(Items from a dataset)
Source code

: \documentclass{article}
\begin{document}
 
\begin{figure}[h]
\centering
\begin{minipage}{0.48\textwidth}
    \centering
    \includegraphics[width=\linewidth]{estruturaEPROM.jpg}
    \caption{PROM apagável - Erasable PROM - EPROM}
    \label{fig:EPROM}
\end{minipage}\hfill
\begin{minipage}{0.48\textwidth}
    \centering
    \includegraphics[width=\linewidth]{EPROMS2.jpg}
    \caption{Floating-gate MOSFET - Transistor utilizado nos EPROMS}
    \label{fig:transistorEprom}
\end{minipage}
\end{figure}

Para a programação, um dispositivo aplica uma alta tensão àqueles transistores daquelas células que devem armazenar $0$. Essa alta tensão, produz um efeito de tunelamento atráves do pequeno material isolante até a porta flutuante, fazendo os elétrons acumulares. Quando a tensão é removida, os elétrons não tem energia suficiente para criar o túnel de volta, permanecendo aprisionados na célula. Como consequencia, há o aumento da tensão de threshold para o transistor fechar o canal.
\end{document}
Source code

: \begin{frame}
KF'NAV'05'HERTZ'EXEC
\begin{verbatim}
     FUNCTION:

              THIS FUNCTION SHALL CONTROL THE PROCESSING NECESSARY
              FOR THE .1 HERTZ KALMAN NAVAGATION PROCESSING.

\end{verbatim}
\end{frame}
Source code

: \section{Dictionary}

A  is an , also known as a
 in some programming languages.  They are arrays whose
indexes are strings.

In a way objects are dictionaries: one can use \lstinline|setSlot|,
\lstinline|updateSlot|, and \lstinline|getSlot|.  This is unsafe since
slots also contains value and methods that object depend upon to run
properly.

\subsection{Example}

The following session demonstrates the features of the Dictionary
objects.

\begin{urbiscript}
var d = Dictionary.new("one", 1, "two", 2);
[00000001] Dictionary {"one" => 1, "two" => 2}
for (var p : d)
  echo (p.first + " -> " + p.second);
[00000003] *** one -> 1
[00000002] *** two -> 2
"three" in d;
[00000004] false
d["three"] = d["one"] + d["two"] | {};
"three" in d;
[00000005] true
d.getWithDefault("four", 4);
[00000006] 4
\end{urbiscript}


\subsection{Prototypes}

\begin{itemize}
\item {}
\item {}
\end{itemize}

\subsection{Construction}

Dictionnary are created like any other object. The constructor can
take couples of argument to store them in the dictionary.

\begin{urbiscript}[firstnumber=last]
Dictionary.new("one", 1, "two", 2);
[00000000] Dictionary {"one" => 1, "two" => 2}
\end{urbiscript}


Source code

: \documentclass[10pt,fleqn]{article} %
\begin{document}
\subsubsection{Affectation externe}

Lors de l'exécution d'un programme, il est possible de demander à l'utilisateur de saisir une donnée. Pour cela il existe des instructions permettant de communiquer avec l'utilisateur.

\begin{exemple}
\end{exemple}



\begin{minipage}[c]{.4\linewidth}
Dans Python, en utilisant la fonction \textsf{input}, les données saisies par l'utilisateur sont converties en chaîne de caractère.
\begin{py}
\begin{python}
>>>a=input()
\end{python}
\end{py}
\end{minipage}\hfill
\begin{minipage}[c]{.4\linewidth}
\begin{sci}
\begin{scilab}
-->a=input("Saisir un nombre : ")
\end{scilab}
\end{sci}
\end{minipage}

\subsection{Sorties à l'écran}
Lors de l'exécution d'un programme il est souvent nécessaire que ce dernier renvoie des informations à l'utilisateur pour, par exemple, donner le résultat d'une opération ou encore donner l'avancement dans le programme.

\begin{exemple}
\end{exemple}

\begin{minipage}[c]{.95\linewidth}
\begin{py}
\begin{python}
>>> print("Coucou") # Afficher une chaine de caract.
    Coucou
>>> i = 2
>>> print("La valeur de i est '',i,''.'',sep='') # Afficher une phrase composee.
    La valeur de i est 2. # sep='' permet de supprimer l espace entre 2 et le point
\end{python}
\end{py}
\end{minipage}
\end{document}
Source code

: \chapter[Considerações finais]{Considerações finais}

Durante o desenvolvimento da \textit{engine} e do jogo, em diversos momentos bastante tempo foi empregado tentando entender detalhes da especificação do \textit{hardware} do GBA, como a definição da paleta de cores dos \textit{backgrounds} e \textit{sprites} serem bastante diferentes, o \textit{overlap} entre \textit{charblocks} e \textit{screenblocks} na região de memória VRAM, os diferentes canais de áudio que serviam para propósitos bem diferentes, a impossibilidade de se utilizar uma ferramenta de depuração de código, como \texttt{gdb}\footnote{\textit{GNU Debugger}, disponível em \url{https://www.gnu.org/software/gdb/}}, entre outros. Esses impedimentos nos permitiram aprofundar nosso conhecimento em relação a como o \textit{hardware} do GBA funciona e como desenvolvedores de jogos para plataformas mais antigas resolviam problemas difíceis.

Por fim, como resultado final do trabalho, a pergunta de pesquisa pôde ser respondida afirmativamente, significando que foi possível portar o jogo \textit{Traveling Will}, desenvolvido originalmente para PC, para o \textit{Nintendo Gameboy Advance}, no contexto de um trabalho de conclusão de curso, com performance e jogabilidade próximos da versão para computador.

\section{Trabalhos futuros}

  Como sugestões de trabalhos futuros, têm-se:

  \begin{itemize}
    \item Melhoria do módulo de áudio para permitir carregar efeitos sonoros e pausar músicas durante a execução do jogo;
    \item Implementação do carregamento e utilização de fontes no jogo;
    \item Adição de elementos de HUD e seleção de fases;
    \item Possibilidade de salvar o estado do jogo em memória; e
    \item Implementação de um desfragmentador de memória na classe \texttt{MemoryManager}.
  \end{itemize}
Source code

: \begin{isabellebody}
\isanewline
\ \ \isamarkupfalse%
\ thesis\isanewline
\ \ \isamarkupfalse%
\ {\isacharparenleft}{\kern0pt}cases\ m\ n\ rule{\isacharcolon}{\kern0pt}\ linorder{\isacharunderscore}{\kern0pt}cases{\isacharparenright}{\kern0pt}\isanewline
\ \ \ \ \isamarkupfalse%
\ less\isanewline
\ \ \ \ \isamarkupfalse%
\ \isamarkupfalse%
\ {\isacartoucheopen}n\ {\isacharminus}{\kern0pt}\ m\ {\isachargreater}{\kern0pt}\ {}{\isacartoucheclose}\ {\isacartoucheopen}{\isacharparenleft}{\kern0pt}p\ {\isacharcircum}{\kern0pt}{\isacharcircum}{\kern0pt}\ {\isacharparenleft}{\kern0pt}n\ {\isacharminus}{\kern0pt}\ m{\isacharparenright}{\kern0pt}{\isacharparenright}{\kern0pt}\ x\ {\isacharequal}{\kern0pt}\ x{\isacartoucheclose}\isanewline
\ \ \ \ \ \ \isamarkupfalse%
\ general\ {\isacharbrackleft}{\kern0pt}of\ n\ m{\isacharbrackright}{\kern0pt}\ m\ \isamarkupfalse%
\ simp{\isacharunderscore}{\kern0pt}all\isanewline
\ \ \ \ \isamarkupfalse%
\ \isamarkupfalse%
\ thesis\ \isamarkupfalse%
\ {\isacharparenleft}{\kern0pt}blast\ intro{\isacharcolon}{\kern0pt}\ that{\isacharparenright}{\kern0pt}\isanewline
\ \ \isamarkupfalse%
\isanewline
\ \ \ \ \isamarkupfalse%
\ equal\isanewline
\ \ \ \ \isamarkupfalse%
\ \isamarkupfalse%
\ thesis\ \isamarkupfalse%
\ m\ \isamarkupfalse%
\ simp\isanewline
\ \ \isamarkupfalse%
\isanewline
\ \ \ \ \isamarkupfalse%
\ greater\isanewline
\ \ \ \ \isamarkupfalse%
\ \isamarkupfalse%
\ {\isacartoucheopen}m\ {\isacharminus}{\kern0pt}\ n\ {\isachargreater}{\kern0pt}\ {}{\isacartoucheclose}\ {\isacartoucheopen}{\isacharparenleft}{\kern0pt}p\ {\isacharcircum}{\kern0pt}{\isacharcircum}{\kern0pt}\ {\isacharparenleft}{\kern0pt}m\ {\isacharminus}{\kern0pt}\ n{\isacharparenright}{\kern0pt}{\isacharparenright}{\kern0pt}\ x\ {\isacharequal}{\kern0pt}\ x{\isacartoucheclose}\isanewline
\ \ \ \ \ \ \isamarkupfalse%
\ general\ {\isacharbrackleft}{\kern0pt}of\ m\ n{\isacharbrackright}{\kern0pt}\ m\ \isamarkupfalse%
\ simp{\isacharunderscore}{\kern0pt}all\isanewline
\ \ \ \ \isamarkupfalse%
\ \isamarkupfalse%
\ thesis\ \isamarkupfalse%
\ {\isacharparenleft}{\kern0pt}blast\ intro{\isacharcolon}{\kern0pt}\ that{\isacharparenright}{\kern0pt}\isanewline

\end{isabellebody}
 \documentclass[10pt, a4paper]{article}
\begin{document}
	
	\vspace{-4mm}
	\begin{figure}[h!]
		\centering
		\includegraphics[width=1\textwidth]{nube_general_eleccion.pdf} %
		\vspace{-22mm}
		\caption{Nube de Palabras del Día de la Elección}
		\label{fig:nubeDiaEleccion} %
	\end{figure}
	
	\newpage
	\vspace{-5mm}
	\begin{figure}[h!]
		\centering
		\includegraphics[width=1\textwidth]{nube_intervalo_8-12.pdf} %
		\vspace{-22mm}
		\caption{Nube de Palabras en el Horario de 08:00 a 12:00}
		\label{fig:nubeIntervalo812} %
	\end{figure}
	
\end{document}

• **TASK BRIEF**: A single figure is all that is needed: the number of lines above that contain the string "documentclass".

• **ANSWER TO THE PROBLEM**: 3